GroupIndex | PeakID | HighMass | MeanMass | MinMass | MaxMass | NumPeaks | MaxIntensity |
5 | 5 | 3191.424 | 3191.554 | 3188.161 | 3193.358 | 211 | 45.57914 |
20 | 20 | 1770.354 | 1770.479 | 1769.719 | 1772.318 | 195 | 29.40414 |
18 | 18 | 2009.833 | 2009.877 | 2009.076 | 2012.017 | 193 | 30.74098 |
24 | 24 | 825.4889 | 825.7725 | 825.2985 | 826.2407 | 189 | 26.30554 |
42 | 42 | 3332.855 | 3333.192 | 3329.355 | 3334.906 | 184 | 19.21943 |
2 | 2 | 2026.94 | 2026.901 | 2025.914 | 2029.441 | 177 | 53.74245 |
37 | 37 | 2266.585 | 2267.009 | 2266.025 | 2268.258 | 177 | 20.36678 |
17 | 17 | 2985.269 | 2985.741 | 2983.11 | 2989.592 | 167 | 31.3781 |
90 | 90 | 2552.564 | 2552.984 | 2551.655 | 2554.576 | 157 | 11.41295 |
8 | 8 | 1894.82 | 1894.954 | 1894.057 | 1896.423 | 147 | 42.05795 |
78 | 78 | 2114.38 | 2114.491 | 2111.304 | 2116.45 | 147 | 13.52459 |
7 | 7 | 1863.57 | 1863.654 | 1862.77 | 1864.733 | 144 | 42.50182 |
10 | 10 | 1449.601 | 1449.102 | 1448.24 | 1451.12 | 136 | 35.4617 |
56 | 56 | 1584.514 | 1584.659 | 1582.731 | 1586.55 | 133 | 15.79827 |
55 | 55 | 2566.78 | 2567.124 | 2563.25 | 2568.585 | 132 | 16.01036 |
23 | 23 | 945.0417 | 944.728 | 944.0944 | 945.2638 | 130 | 27.91649 |
3 | 3 | 2647.767 | 2647.657 | 2646.315 | 2648.923 | 126 | 50.25482 |
6 | 6 | 6644.013 | 6647.589 | 6635.569 | 6651.674 | 121 | 44.14933 |
12 | 12 | 1395.262 | 1395.111 | 1394.238 | 1397.255 | 120 | 34.98699 |
We examined all the peaks from 20 from table above in combination with CA125 level to build linear classifier. We select the peak groub that delivers the best prediction performance.

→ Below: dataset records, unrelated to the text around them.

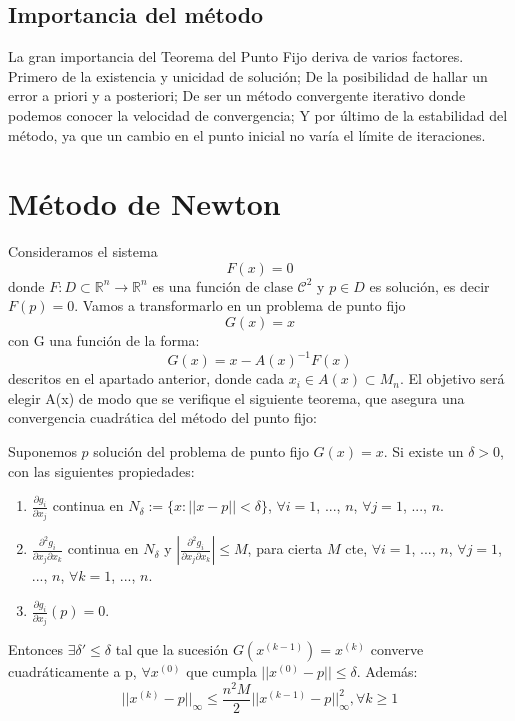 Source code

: \subsection{Importancia del método}

La gran importancia del Teorema del Punto Fijo deriva de varios factores. Primero de la existencia y unicidad de solución; De la posibilidad de hallar un error a priori y a posteriori; De ser un método convergente iterativo donde podemos conocer la velocidad de convergencia; Y por último de la estabilidad del método, ya que un cambio en el punto inicial no varía el límite de iteraciones.

\section{Método de Newton}

Consideramos el sistema $$F(x)=0$$ donde $F: D \subset \mathbb{R}^{n} \longrightarrow \mathbb{R}^n$ es una función de clase $\mathcal{C}^{2}$ y $p \in D$ es solución, es decir $F(p) = 0$.
Vamos a transformarlo en un problema de punto fijo $$G(x) = x$$ con G una función de la forma:
\[G(x) = x - A(x)^{-1} F(x)\]
descritos en el apartado anterior, donde cada $x_{i} \in A(x) \subset M_{n}$. El objetivo será elegir A(x) de modo que se verifique el siguiente teorema, que asegura una convergencia cuadrática del método del punto fijo:\\

\begin{theorem}\label{TPF}
	Suponemos $p$ solución del problema de punto fijo $G(x) = x$. Si existe un $\delta > 0$, con las siguientes propiedades:
	\begin{enumerate}
		\item $\frac{\partial g_i}{\partial x_j}$ continua en $N_\delta := \{x : ||x-p|| < \delta\}$, $\forall i = 1$, ..., $n$, $\forall j = 1$, ..., $n$.
		\item $\frac{\partial^2 g_i}{\partial x_j\partial x_k}$ continua en $N_\delta$ y $\left|\frac{\partial^2 g_i}{\partial x_j\partial x_k}\right| \leq M$, para cierta $M$ cte, $\forall i = 1$, ..., $n$, $\forall j = 1$, ..., $n$, $\forall k = 1$, ..., $n$.
		\item $\frac{\partial g_i}{\partial x_j} (p) = 0$.
	\end{enumerate}
	Entonces $\exists \delta' \leq \delta$ tal que la sucesión $G(x^{(k-1)}) = x^{(k)}$ converve cuadráticamente a p, $\forall x^{(0)}$ que cumpla $||x^{(0)}-p|| \leq \delta$. Además:
	\[||x^{(k)}-p||_\infty \leq \frac{n^2 M}{2} ||x^{(k-1)}-p||^2_\infty, \forall k \geq 1\]
\end{theorem}

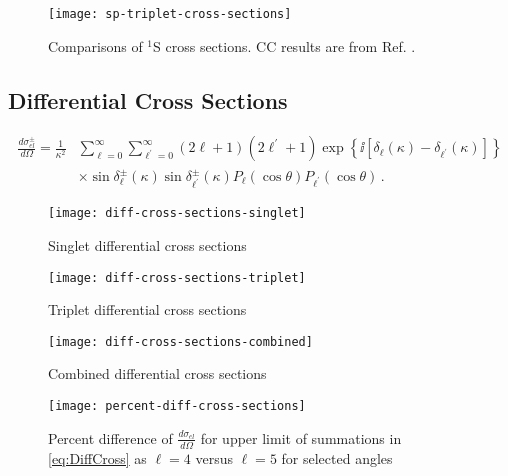 \documentclass[Dissertation.tex]{subfiles}
\begin{document}
\begin{figure}[H]
	\centering
	\texttt{[image: sp-triplet-cross-sections]}
	\caption[Comparisons of $^1$S cross sections.]{Comparisons of $^1$S cross sections. CC results are from Ref. \cite{Walters2004}.}
	\label{fig:sp-triplet-cross-sections}
\end{figure}


\subsection{Differential Cross Sections}
\label{sec:diffcross}

\begin{align}
\label{eq:DiffCross}
\nonumber \frac{d\sigma_{el}^\pm}{d\Omega} = \frac{1}{\kappa^2} & \sum_{\ell=0}^\infty \sum_{\ell^\prime=0}^\infty (2\ell+1)(2\ell^\prime+1) \exp\left\{\ii \left[\delta_\ell(\kappa) - \delta_{\ell^\prime}(\kappa) \right] \right\} \\
& \times \sin\delta_\ell^\pm(\kappa) \sin\delta_{\ell^\prime}^\pm(\kappa) P_\ell(\cos\theta) P_{\ell^\prime}(\cos\theta)\,.
\end{align}

\begin{figure}[H]
	\centering
	\texttt{[image: diff-cross-sections-singlet]}
	\caption{Singlet differential cross sections}
	\label{fig:diff-cross-sections-singlet}
\end{figure}

\begin{figure}[H]
	\centering
	\texttt{[image: diff-cross-sections-triplet]}
	\caption{Triplet differential cross sections}
	\label{fig:diff-cross-sections-triplet}
\end{figure}

\begin{figure}[H]
	\centering
	\texttt{[image: diff-cross-sections-combined]}
	\caption{Combined differential cross sections}
	\label{fig:diff-cross-sections-combined}
\end{figure}

\begin{figure}[H]
	\centering
	\texttt{[image: percent-diff-cross-sections]}
	\caption[Percent difference of differential cross sections at selected angles]{Percent difference of $\frac{d\sigma_{el}}{d\Omega}$ for upper limit of summations in \ref{eq:DiffCross} as $\ell = 4$ versus $\ell = 5$ for selected angles}
	\label{fig:percent-diff-cross-sections}
\end{figure}
\end{document}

For example, the best overall performance was achieved for combination of CA125 and peak group 17 (located within the min mass 2983.11, max mass 2989.592).
Prediction results for this peak shown below:
Number of samples=171 (control(0)=154;disease(1)=17) Class0 (control) (num/fract)=24/0.140351; mean_score=4.152928 Class1 (disease ) (num/fract)=147/0.859649; mean_score=-5.309040 Test results: Fraction of true predictions: 0.959064[164] Class 0: Fraction of true positives : 0.954545[147] Fraction of false negatives : 0.045455[7] Class 1: Fraction of true positives : 1.000000[17] Fraction of false negatives : 0.000000[0]
The overall fraction of true predictions is 0.959064. Interestingly, this classifier does not misclassified any cancer sample (17 true positives from 17). This can be useful as no cancer patient can be missed by this analysis.
The change of the linear discriminant function for this classifier (CA125 + 17 group peak intensity, LDF) is shown in figure below for each cancer patient samples for all times before diagnosis (including time=0, the time of diagnosis).
The X axis - time before diagnosis. For most samples the LDF value exceed zero in the range 10 months before diagnosis.
Y-axis - LDF value. 5 samples show no increase of LDF values for this period (they have only two of time points of samples
taken: time=0 and time > 6 months). One patient (ID 3480) have LDF value greater than zero for all period of time. T
hus positive LDF values based on CA125 and MS peak intensity [2983.0, 2989.6] can be used as OC markers for prognosis
within 6 months.
[1] Gammerman et al, The Computer Journal, (2008)
[2] Menon et al, (2007), J.Clin.Oncol, 23,7919-7926.